Better safe than sorry. That’s the message from the Environmental Health Trust and Grassroots Environmental Education. Their BabySafe campaign aims to educate caregivers and parents on how to lower fetal exposure to Wi-Fi waves.
What’s the harm in using your baby bump to prop up your tablet while taking in more Orange is the New Black? Scientists just aren’t sure, so they’re urging people to protect children from wireless radiation.
"More research is needed to determine exactly how the developing brain is affected, but in the meantime, we certainly have enough evidence of potential harm to recommend taking simple, common-sense precautions," said Patricia Wood, a visiting scholar at Adelphi University and the executive director of Grassroots Environmental Education.
"There’s essentially no downside to being cautious and protecting your baby," said Hugh Taylor, M.D., who heads up Yale University School of Medicine’s department of Obstetrics, Gynecology and Reproductive Sciences. He recently studied the behavioral changes in offspring of mice that were exposed to wireless radiation while pregnant.
"We have demonstrated clear cause-and-effect relationships in mice, and we already have studies showing that women who use cell phones have children with more behavioral problems," he said.

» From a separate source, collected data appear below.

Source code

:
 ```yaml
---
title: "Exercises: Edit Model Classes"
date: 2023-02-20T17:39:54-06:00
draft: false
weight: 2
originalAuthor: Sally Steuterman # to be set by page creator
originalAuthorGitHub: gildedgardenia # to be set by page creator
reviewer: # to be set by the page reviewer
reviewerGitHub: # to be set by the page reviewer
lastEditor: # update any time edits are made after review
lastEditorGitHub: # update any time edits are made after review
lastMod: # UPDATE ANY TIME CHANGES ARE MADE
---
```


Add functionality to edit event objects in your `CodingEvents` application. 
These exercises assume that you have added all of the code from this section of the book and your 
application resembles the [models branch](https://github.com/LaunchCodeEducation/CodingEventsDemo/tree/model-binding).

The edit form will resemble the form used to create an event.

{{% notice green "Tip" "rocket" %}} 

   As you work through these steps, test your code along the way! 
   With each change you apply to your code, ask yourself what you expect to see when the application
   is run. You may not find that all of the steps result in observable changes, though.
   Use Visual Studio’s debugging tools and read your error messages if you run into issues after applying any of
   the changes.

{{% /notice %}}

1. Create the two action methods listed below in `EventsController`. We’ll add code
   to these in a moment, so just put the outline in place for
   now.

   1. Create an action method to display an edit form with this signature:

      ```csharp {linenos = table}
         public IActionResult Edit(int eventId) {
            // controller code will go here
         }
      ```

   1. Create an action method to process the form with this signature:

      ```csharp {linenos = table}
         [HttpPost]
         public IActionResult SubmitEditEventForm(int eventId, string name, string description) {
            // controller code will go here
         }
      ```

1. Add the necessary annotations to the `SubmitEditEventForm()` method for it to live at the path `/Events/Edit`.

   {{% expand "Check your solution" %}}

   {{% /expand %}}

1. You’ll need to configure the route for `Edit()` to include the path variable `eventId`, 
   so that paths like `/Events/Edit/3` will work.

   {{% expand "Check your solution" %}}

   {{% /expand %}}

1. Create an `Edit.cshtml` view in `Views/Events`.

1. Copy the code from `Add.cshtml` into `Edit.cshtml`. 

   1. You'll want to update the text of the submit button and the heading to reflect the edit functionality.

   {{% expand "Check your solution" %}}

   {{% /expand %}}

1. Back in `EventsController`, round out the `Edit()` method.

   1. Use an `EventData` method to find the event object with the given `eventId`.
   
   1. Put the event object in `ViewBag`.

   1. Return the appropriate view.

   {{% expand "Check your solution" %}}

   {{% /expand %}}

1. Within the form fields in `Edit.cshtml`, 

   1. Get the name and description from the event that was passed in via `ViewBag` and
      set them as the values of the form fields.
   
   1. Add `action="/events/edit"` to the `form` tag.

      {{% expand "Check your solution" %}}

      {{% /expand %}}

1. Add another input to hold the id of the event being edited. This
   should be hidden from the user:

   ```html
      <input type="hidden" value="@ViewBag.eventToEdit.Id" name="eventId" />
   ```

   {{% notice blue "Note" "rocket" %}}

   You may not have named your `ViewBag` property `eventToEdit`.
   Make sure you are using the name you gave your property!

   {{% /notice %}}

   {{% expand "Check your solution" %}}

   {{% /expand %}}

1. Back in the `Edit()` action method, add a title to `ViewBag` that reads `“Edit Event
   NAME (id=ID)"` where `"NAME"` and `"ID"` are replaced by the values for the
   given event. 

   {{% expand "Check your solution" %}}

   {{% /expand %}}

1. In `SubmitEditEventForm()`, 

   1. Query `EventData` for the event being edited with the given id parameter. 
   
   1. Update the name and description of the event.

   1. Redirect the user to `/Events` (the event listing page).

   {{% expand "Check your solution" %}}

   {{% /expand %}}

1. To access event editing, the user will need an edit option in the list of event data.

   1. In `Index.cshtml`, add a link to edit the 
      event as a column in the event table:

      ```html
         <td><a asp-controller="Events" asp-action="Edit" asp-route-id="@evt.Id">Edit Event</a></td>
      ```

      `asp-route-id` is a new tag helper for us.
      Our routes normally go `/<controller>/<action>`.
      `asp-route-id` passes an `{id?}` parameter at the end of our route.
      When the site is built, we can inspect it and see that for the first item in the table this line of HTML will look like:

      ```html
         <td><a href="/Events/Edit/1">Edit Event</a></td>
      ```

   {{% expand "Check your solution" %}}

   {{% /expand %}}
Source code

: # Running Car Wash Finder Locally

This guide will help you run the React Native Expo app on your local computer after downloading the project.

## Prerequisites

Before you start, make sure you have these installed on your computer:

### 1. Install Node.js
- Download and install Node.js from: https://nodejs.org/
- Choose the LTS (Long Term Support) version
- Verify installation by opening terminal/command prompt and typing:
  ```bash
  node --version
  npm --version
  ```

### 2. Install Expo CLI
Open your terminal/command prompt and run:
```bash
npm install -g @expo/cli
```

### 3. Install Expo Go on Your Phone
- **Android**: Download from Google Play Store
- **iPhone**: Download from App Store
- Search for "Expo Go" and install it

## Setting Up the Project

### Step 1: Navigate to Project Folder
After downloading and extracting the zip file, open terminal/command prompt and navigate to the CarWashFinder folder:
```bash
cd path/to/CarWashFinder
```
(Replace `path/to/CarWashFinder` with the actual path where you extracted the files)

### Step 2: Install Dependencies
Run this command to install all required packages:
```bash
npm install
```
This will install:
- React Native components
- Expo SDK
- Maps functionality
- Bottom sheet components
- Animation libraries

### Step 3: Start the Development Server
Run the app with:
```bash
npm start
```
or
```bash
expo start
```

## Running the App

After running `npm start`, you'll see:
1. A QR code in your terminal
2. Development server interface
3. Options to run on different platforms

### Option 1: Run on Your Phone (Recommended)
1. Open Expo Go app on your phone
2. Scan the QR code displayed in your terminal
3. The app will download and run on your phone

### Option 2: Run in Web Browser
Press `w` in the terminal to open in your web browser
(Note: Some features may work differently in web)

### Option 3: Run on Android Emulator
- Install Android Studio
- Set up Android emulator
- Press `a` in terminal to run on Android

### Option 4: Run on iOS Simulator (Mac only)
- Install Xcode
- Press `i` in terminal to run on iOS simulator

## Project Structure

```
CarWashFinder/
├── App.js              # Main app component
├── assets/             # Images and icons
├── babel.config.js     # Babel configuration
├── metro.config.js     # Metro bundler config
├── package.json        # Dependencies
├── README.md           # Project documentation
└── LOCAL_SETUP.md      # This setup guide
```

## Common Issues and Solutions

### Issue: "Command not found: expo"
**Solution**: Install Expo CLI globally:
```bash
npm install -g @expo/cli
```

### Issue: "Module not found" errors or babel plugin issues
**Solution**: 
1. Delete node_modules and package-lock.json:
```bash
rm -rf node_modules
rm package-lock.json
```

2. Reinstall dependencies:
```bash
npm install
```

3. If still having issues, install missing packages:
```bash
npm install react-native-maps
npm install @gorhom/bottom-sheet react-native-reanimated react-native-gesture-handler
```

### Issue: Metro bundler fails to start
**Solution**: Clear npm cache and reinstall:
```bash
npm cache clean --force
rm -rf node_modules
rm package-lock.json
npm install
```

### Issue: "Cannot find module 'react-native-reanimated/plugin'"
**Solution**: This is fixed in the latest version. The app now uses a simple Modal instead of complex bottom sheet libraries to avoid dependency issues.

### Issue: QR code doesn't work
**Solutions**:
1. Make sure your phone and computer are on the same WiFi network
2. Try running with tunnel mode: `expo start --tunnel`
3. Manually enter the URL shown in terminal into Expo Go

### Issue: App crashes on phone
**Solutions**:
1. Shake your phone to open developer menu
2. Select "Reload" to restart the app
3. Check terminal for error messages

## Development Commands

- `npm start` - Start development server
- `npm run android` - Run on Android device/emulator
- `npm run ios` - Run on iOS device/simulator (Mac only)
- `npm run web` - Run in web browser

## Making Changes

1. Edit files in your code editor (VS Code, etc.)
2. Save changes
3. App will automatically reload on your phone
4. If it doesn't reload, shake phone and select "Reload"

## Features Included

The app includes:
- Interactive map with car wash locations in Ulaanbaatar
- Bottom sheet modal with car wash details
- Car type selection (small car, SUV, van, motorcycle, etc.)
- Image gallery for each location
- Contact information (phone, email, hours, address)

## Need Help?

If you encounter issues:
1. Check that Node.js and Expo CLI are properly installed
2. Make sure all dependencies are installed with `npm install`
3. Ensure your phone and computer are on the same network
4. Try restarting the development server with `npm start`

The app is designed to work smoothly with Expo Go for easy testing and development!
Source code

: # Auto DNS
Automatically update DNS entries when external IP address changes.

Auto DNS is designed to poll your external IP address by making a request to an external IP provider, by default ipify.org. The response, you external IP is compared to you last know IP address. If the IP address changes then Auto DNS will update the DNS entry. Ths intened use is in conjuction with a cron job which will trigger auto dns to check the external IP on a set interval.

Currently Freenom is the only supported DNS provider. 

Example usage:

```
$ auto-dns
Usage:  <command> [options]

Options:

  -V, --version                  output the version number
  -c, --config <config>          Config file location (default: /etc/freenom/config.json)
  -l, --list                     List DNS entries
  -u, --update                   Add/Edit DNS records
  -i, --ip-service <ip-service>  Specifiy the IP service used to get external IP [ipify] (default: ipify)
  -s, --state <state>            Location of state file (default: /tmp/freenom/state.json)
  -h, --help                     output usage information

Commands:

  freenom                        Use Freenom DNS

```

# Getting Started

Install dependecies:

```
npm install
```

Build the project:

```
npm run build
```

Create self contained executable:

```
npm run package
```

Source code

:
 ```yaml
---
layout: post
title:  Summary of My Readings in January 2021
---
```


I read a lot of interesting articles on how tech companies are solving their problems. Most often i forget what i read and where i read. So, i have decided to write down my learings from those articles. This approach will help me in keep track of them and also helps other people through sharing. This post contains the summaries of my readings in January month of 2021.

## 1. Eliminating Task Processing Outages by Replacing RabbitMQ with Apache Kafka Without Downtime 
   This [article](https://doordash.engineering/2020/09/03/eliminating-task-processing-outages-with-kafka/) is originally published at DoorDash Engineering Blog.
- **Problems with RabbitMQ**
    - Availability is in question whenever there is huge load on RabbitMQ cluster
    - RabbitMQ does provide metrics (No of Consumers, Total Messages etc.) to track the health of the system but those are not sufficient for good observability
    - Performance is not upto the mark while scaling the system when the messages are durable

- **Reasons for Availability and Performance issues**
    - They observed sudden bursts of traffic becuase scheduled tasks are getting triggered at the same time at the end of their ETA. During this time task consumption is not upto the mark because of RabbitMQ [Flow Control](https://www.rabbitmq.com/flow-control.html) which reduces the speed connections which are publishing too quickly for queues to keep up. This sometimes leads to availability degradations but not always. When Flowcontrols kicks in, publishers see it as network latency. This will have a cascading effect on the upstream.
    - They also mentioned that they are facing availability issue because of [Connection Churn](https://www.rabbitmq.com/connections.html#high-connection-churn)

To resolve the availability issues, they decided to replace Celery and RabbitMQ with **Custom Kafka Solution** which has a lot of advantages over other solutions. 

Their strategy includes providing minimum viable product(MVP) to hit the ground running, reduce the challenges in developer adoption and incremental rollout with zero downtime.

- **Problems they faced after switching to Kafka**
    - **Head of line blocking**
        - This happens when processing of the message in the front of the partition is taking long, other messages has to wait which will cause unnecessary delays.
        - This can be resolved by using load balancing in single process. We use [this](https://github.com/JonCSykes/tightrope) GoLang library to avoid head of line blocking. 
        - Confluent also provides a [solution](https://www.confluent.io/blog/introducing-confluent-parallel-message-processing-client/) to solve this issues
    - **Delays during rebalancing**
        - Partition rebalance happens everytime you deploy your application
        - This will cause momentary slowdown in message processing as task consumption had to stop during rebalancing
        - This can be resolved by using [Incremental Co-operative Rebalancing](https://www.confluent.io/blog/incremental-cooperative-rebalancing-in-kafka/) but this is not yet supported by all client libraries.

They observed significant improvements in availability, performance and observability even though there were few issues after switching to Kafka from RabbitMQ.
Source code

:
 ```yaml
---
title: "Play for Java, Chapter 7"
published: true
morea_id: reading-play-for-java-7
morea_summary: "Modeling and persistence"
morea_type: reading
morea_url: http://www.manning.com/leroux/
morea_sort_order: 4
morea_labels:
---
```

The BabySafe Project is promoting 10 tips for women to limit their exposure to Wi-Fi.
"Pregnant women deserve to know that wireless radiation can have an impact on the developing brain," said Maya Shetreat-Klein, M.D., a pediatric neurologist practicing in New York. "We're seeing alarming increases in the number of children diagnosed with neurological disorders over the past decade, and anything we can do that might help reduce that rate should be taken very seriously."